■ **Aim of the task**
Give, as a bare number, the count of lines below that contain "goal".

Items listed in a dataset
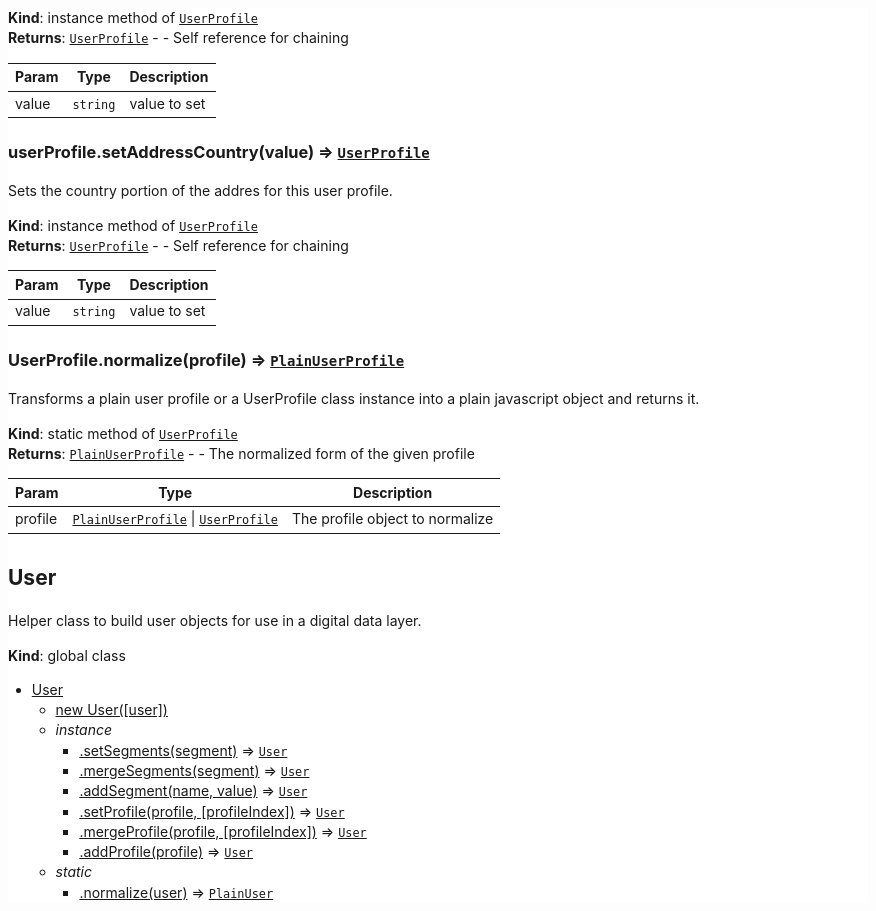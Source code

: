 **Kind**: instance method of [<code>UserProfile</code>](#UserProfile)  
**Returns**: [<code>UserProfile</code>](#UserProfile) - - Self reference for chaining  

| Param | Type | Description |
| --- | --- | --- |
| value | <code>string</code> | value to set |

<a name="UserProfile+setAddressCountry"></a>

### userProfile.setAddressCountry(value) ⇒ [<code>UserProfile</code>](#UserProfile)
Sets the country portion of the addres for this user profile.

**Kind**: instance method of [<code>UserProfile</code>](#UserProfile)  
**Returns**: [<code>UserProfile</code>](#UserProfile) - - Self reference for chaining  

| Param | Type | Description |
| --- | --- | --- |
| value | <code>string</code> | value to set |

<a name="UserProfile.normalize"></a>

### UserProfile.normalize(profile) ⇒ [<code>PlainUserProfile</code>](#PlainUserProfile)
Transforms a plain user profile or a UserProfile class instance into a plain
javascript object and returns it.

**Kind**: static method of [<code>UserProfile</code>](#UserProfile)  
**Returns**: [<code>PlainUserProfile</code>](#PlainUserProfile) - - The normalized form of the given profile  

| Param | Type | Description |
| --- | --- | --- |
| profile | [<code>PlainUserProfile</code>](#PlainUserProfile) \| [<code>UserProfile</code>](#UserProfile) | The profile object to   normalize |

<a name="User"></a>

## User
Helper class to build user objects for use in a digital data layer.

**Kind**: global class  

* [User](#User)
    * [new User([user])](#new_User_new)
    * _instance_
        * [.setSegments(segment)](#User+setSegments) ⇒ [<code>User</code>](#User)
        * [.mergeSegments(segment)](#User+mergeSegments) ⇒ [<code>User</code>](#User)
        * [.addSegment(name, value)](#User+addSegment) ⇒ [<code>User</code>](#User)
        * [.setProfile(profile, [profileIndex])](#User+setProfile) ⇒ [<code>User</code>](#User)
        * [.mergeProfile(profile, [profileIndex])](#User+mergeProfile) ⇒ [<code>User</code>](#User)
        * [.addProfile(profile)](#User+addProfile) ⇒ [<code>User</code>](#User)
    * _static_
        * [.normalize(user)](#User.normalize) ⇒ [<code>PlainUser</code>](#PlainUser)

---

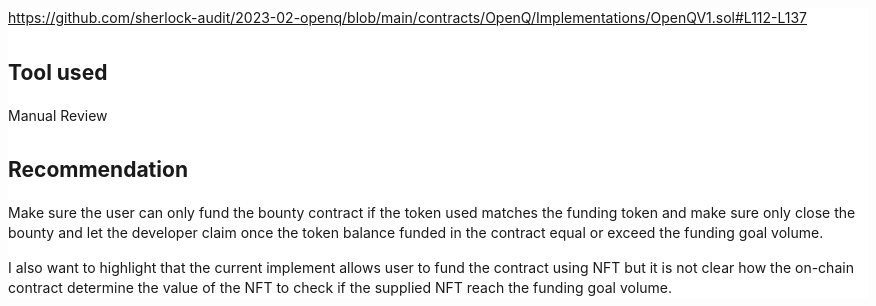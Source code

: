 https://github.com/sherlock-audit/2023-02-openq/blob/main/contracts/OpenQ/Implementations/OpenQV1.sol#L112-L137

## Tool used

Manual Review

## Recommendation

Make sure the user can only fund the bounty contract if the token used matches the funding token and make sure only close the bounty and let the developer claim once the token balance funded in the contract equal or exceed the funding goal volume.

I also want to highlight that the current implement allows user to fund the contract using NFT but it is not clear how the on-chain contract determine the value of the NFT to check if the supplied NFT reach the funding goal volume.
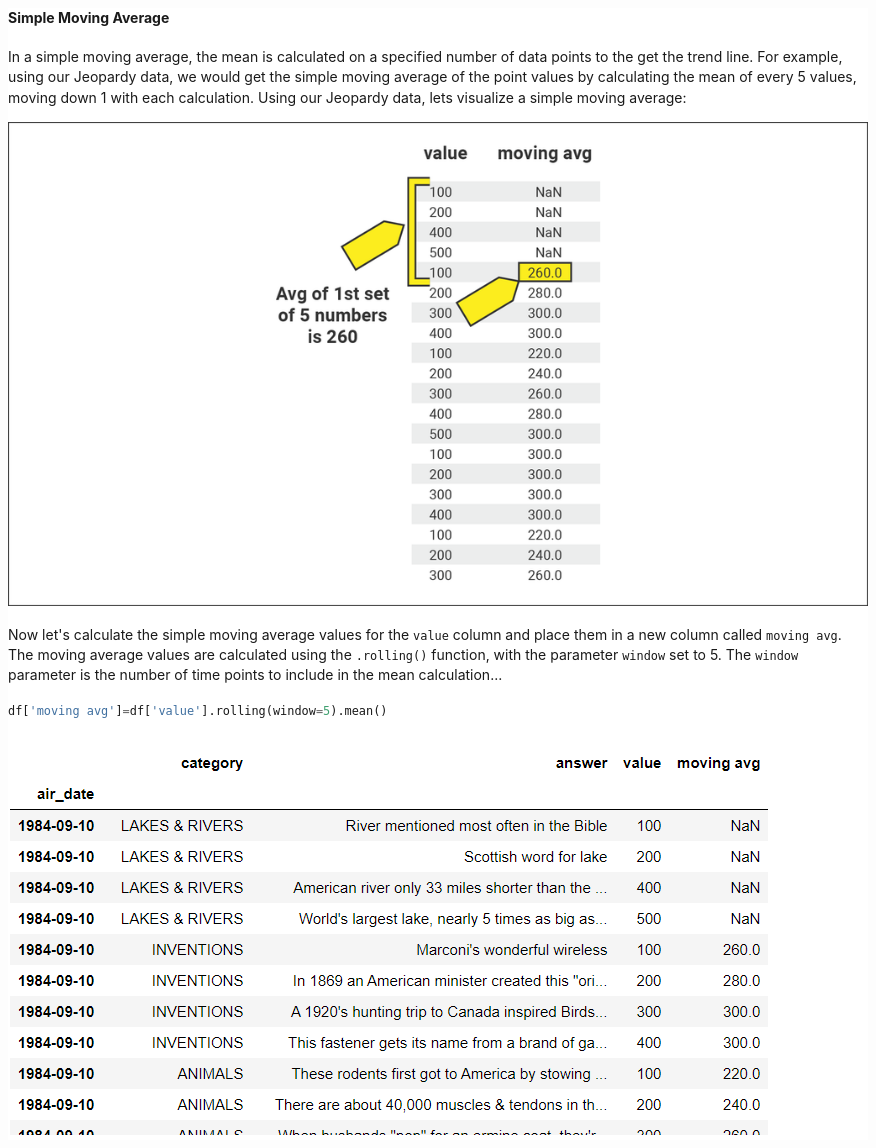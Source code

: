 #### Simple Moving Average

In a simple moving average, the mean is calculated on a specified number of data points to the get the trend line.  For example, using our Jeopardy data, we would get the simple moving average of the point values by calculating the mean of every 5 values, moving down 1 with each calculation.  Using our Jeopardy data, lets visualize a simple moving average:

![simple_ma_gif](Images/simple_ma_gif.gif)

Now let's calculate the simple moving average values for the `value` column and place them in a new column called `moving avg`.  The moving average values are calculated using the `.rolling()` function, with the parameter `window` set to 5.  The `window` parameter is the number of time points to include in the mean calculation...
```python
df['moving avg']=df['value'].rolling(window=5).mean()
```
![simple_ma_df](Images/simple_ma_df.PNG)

==

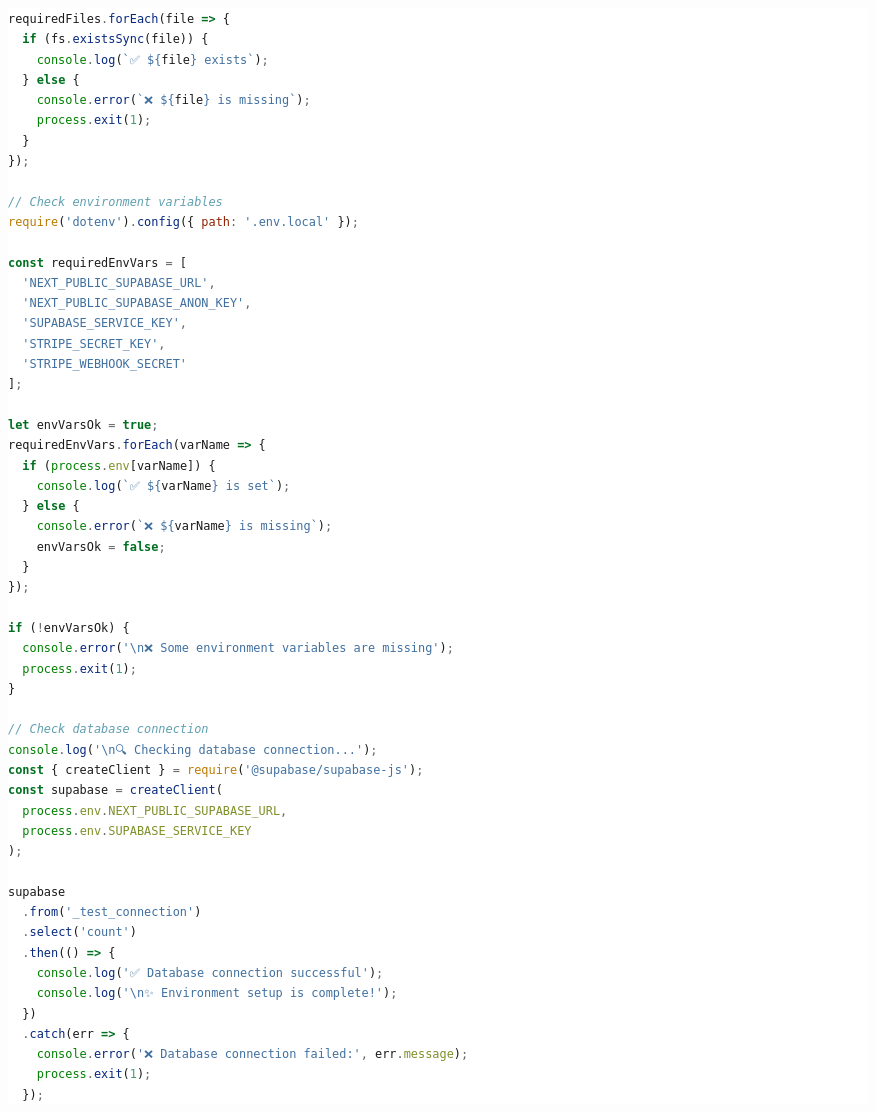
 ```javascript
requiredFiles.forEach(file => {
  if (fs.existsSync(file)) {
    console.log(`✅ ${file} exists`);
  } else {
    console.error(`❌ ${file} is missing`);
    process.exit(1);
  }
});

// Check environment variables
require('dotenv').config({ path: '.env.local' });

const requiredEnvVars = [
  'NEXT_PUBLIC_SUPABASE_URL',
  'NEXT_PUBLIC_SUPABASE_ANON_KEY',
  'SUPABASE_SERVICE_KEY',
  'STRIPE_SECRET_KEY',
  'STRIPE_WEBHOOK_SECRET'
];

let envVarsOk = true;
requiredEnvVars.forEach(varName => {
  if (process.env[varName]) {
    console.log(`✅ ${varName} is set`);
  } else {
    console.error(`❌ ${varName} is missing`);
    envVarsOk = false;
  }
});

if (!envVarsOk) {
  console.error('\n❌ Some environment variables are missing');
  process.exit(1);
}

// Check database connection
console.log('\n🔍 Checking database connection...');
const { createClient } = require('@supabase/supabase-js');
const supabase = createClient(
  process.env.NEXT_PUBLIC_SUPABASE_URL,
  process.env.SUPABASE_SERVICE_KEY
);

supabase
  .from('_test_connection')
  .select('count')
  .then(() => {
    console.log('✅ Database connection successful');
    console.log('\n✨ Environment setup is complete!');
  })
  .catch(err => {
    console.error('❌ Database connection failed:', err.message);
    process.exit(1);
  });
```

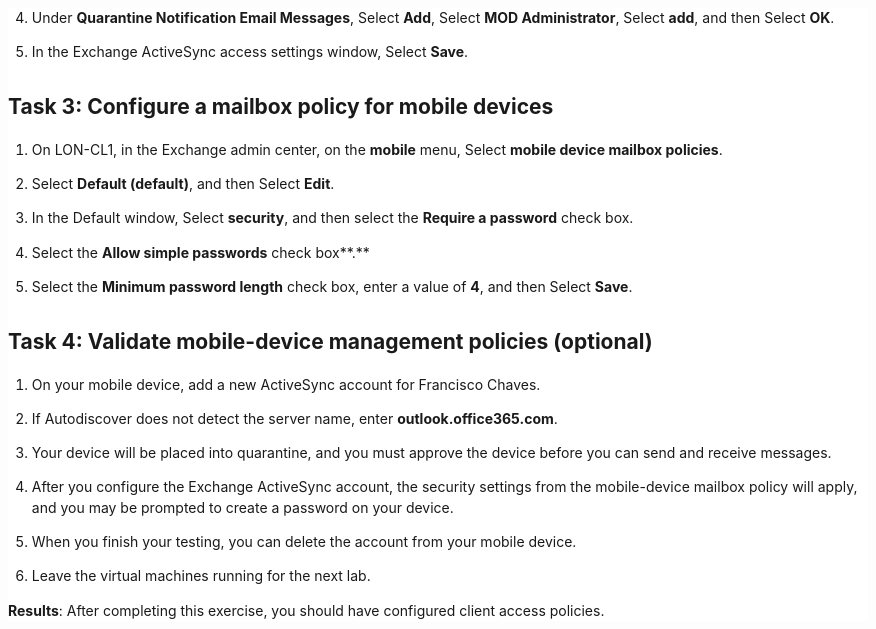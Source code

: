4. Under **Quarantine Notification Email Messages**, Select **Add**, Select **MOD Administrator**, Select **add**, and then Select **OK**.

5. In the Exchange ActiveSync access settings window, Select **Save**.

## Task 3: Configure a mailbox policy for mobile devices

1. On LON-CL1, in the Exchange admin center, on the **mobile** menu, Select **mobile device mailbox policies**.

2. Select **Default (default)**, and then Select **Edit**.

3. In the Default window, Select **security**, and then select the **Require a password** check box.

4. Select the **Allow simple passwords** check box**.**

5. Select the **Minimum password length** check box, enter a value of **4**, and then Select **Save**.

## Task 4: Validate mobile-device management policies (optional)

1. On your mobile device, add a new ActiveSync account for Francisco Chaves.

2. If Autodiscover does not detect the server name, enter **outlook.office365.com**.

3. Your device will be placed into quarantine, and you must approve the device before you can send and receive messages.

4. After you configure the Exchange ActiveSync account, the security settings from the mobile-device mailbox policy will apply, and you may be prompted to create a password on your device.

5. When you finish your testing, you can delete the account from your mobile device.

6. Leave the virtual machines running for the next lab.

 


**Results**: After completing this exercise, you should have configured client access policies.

■ **Your solution**
2